Rules changed again a couple more times, but I've talked with AW and it looks like he'll want SQL insertions. Meanwhile, I've finished the sort, and elaborated that file into a more complex one which unrolls entries with multiple definitions and example sentences into multiple entries; it also cleans up whitespace and puts all the parts of the entries into the right order. These are my notes, and the crucial final file:
Files: carrier_5.csv: CSV file generated from MDB file reader, with fields delimited by | and text quoted with `. carrier_5.fods: FODS file (flat XML spreadsheet file) saved from OOo Calc after opening the CSV. carrier_5_cleaned.xml: XML file generated from carrier_5.fods using clean_fods.xsl. This cleans up a number of idiosyncracies such as colspan-type structures which make the XML hard to process. carrier_5_cleaned_customized.xml: XML file generated from carrier_5_cleaned.xml using convert_cleaned_fods.xsl. This converts the anonymous FODS file elements into useful and recognizable human-readable tag names. carrier_5_cleaned_customized_ordered.xml: XML file generated from carrier_5_cleaned_customized.xml using carrier_order.xsl. This sorts all the entries, generates duplicate entries for multiple examples, and puts the data in the right order inside each entry tag.
<?xml version="1.0" encoding="UTF-8"?>
<xsl:stylesheet xmlns:xsl="http://www.w3.org/1999/XSL/Transform"
xmlns:xs="http://www.w3.org/2001/XMLSchema"
xmlns:xd="http://www.oxygenxml.com/ns/doc/xsl"
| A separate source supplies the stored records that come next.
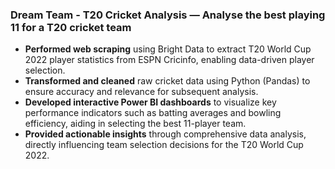### Dream Team - T20 Cricket Analysis — Analyse the best playing 11 for a T20 cricket team  

- **Performed web scraping** using Bright Data to extract T20 World Cup 2022 player statistics from ESPN Cricinfo, enabling data-driven player selection.
- **Transformed and cleaned** raw cricket data using Python (Pandas) to ensure accuracy and relevance for subsequent analysis.
- **Developed interactive Power BI dashboards** to visualize key performance indicators such as batting averages and bowling efficiency, aiding in selecting the best 11-player team.
- **Provided actionable insights** through comprehensive data analysis, directly influencing team selection decisions for the T20 World Cup 2022.
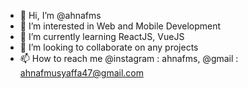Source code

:- 👋 Hi, I’m @ahnafms
- 👀 I’m interested in Web and Mobile Development
- 🌱 I’m currently learning ReactJS, VueJS
- 💞️ I’m looking to collaborate on any projects
- 📫 How to reach me @instagram : ahnafms, @gmail : ahnafmusyaffa47@gmail.com
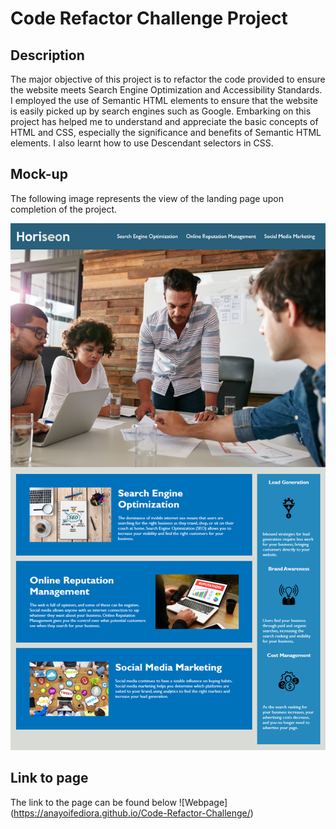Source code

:# Code Refactor Challenge Project

## Description

The major objective of this project is to refactor the code provided to ensure the website meets Search Engine Optimization and Accessibility Standards. I employed the use of Semantic HTML elements to ensure that the website is easily picked up by search engines such as Google. Embarking on this project has helped me to understand and appreciate the basic concepts of HTML and CSS, especially the significance and benefits of Semantic HTML elements. I also learnt how to use Descendant selectors in CSS.

## Mock-up

The following image represents the view of the landing page upon completion of the project.

![Landing page](./Assets/01-html-css-git-homework-demo.png)

## Link to page

The link to the page can be found below
![Webpage] (https://anayoifediora.github.io/Code-Refactor-Challenge/)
xmlns:mdh="http://www.mholmes.com/namespaces/xslt"
exclude-result-prefixes="xs xd"
version="2.0">
<xd:doc scope="stylesheet">
<xd:desc>
<xd:p><xd:b>Created on:</xd:b> Jan 28, 2011</xd:p>
<xd:p><xd:b>Author:</xd:b> mholmes</xd:p>
<xd:p></xd:p>
</xd:desc>
</xd:doc>
<!-- This function generates a string on which we can sort the data, starting
from the Dakelh term field. -->
<xsl:function name="mdh:tweak" as="xs:string">
<xsl:param name="inString" as="xs:string"/>
<xsl:variable name="output" select="$inString"/>
<xsl:variable name="trimmedInput" select="normalize-space($inString)"/>
<xsl:choose>
<xsl:when test="string-length($inString) gt 0">
<!-- Replace all accented vowels with their unaccented equivalents. -->
<xsl:variable name="accentsGone" select="translate(normalize-space(lower-case($trimmedInput)), 'áéíóú', 'aeiou')"/>
<!-- Get rid of all combining underscores (u+0331 and u+0332).-->
<xsl:variable name="underscoresGone" select="replace($accentsGone, '̱|̲', '')"/>
<!-- Now before we remove the apostrophes, we need to replace some pairs of letters that need to sort as if they were one.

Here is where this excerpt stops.